From: Vishnu Potukanuma <vishnupotukanuma@xxxxxxxxx>
To: jonathan@xxxxxxxxxxxxxxxxxx
Date: Wed, 27 Nov 2019 02:00:35 +0530

Hi Jonathan, thanks for your timely response.

I am just trying to see the entire picture... of what it takes to perform a
full table scan... every possibility and every path oracle can take..

My understanding:
Oracle knows that highwater mark information by reading the L3BMB or
segment header initially to get the low - high water mark, high - high
water mark information and also regarding extent map so that it knows which
extents to read from. Oracle is also aware that all blocks below the low -
high water mark - whether they are used or not or free, it should read (in
other words all formatted) and as the blocks between Low - HWM and high HWM
are either formatted or unformatted (may or may not contain data). so it
selectively reads only those formatted block ranges between low-HWM and
high-HWM.

So if A, B, C, D, E extents are allocated to the table E is the last extent
so E usually contains the high water mark, unless users manually allocated
extents.. So while performing a full table scan, oracle has to read all the
blocks from the table (formatted). If the extent A is stored at say near
31gb position and extent stored at 1gb position, the disk spindles whether
they are based out of RAID or single disks have to read the extend from A
position go to position B which is at 1gb position and vice versa depending
on the location..

My idea was as Oracle knows that E is the last extent which contains the
high water mark,
if it read A, B, C, D the order in which they are stored in a data file,
the disk spindle has to move only along one path over the surface of the
disk and finally read the last extent this goes same even RAID volumes. So
that most of the IO seek time can be minimised  I mean this is only for the
tables in the tablespaces with uniform extent allocation, as the extent
sizes grow with auto allocate, this issue i was talking about diminishes.
The only reason why I brought this up is, *although negligible as you
indicated in most cases,* this is rather an interesting behaviour to note,
but when the disks are busy a large random read (pread64 which reads 1mb
chunk in one IO operation) may affect other sessions as well.
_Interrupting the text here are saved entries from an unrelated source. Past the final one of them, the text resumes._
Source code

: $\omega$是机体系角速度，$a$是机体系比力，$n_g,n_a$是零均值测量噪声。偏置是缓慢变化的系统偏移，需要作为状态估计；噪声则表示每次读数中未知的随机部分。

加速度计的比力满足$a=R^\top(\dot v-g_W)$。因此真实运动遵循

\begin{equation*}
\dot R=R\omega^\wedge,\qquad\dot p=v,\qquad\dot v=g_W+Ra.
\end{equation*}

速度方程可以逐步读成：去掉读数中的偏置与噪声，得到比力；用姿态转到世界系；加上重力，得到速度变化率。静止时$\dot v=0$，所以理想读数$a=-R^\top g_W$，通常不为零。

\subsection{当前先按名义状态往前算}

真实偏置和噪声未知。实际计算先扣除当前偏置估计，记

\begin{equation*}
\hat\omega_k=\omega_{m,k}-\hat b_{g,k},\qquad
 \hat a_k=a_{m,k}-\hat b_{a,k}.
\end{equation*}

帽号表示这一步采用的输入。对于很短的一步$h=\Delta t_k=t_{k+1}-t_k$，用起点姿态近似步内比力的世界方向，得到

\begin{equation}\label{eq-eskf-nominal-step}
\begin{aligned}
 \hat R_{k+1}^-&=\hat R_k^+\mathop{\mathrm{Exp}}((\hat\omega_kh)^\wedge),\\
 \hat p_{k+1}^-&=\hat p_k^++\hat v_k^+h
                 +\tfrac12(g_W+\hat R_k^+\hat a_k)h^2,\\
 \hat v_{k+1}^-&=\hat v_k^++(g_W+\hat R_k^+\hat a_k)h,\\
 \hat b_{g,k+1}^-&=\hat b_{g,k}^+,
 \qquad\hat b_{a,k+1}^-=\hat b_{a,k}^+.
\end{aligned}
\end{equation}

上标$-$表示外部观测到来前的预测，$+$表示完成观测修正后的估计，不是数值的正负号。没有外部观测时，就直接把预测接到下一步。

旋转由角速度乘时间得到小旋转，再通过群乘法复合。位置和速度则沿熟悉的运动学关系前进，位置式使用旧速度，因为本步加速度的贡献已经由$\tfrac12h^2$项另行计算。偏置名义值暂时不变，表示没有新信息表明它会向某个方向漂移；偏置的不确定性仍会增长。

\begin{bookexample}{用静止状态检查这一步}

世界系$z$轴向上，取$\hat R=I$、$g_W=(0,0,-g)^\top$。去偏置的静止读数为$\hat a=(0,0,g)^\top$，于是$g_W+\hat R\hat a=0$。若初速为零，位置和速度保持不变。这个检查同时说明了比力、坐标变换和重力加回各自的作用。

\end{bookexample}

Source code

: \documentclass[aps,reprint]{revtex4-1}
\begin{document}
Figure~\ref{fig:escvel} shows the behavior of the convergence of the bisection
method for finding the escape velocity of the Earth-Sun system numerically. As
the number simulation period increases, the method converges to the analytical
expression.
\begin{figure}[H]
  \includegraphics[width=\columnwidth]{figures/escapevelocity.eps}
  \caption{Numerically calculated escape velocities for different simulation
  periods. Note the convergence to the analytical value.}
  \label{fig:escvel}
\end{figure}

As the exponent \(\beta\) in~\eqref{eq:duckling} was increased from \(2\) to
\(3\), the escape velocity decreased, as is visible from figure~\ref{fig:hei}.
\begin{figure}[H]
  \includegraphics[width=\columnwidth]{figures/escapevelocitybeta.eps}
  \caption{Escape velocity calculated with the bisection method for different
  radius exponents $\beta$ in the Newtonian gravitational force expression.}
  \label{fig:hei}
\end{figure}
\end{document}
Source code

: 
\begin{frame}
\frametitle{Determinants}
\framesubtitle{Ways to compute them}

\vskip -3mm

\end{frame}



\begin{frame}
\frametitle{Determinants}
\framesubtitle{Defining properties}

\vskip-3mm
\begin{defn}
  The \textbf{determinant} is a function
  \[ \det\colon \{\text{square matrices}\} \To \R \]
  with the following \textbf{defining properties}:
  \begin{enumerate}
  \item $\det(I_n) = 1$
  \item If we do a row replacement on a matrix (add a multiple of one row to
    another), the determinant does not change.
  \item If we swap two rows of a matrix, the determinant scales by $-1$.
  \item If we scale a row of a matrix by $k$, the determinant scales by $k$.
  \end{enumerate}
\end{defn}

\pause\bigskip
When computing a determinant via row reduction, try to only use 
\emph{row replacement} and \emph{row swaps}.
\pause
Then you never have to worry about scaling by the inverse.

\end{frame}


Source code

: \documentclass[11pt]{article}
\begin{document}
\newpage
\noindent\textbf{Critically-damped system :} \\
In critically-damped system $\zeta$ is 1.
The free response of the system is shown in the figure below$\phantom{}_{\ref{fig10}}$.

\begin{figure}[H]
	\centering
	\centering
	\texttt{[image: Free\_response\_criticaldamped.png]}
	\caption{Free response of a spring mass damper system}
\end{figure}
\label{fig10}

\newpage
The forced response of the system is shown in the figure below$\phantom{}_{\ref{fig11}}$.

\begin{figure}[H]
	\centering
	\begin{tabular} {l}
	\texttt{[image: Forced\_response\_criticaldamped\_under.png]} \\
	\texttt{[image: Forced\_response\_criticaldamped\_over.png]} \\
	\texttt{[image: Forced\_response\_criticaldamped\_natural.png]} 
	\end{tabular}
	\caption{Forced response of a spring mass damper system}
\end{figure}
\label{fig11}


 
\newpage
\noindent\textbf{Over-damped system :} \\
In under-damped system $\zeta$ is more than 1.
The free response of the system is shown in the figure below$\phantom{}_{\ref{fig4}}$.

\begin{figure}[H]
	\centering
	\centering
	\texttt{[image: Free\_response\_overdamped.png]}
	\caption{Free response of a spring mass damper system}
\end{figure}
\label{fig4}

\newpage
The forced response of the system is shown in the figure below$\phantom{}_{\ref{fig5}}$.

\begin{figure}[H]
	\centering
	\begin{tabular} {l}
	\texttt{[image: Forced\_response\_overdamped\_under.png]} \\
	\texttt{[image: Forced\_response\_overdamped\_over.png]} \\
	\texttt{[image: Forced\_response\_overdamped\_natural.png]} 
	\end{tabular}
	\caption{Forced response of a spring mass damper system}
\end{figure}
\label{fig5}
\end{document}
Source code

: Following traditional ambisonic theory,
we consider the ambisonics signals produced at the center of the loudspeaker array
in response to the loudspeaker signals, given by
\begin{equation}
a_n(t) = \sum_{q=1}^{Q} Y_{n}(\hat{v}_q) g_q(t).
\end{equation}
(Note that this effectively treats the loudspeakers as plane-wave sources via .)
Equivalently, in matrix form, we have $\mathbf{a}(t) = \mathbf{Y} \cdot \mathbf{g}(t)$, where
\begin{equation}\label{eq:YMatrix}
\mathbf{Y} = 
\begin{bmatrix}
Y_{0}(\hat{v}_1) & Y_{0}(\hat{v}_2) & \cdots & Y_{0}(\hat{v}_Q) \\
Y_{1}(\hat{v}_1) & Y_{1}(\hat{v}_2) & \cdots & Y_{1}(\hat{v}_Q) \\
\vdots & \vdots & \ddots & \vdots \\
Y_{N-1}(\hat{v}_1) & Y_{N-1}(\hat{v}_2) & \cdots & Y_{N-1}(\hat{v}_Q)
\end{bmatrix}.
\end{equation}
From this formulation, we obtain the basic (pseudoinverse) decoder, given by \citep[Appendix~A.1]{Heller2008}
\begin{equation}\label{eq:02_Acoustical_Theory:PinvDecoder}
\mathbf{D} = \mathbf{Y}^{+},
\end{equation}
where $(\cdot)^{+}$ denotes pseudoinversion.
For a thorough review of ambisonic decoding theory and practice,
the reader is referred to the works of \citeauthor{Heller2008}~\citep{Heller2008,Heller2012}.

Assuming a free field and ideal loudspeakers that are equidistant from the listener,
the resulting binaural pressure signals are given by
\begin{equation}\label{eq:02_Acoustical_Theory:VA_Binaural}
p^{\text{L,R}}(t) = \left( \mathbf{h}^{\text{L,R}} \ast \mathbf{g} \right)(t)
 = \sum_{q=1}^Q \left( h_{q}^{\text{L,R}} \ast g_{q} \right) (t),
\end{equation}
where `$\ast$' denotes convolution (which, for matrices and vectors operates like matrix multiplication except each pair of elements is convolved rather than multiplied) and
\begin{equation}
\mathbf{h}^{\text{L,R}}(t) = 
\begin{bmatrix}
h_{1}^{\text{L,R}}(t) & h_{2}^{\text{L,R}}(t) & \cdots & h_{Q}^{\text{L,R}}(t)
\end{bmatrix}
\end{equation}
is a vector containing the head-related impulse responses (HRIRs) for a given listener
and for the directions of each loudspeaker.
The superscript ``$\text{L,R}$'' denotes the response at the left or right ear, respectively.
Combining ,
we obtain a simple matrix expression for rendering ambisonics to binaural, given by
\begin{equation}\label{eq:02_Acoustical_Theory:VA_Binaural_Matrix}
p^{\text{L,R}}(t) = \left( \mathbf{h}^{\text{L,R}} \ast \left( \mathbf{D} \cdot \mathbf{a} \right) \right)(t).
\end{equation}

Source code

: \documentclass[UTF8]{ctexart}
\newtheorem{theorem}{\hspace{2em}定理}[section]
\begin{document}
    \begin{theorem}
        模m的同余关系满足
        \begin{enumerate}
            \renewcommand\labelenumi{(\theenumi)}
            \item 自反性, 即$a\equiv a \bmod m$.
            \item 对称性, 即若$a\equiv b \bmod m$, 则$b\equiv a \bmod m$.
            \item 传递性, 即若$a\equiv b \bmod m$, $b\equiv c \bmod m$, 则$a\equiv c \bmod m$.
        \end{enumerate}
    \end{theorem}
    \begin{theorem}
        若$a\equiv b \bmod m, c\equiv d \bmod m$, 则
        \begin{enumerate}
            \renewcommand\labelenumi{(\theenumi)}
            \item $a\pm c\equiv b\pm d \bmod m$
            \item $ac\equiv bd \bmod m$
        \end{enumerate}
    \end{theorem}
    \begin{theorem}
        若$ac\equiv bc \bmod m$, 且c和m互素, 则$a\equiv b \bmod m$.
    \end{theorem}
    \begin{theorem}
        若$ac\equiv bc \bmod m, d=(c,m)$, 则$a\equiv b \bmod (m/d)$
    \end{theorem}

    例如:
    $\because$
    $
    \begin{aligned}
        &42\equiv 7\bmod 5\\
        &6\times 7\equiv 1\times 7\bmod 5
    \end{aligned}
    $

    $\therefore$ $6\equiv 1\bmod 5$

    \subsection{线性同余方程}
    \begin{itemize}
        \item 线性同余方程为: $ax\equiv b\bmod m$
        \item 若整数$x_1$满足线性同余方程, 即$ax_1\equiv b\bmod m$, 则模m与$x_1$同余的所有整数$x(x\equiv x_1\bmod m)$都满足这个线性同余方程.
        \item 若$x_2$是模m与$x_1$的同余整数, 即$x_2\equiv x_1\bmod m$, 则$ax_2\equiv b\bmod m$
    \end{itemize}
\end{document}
Now cases when this issue can occur (in OLTP environments) i mean this can
grow over the years, not immediate.
1. Over time rebuild indexes on a tables, as it is mandatory in few cases
due to its dependency on ROWID.
2. Over time use shrinking operations on indexes or tables to free up
unused space or bloat which can occur.. For examples, tables holding orders
that are passing through, and we can't use a temporary table in this case
as restarting the database we will loose all orders, days when the orders
are high and days when it is low.
3. Users may rarely recreate tables to mitigate migrated rows.
4. archive old partitions and drop them (partitioning). etc

Same goes for OLAP:
1. Data is loaded initially into a table or segment, espeically if the data
is coming from different sources, here temporary segments also fail as they
are not retained post restart.
2. Here also old partitions archived to tape and dropped as in some
environments compliance requires us to have only 5 or 10 years worth of
data and anything older than that is archived to tape.
3. Movement of partitions between Tier-1 and Tier-2 storage as it gets old.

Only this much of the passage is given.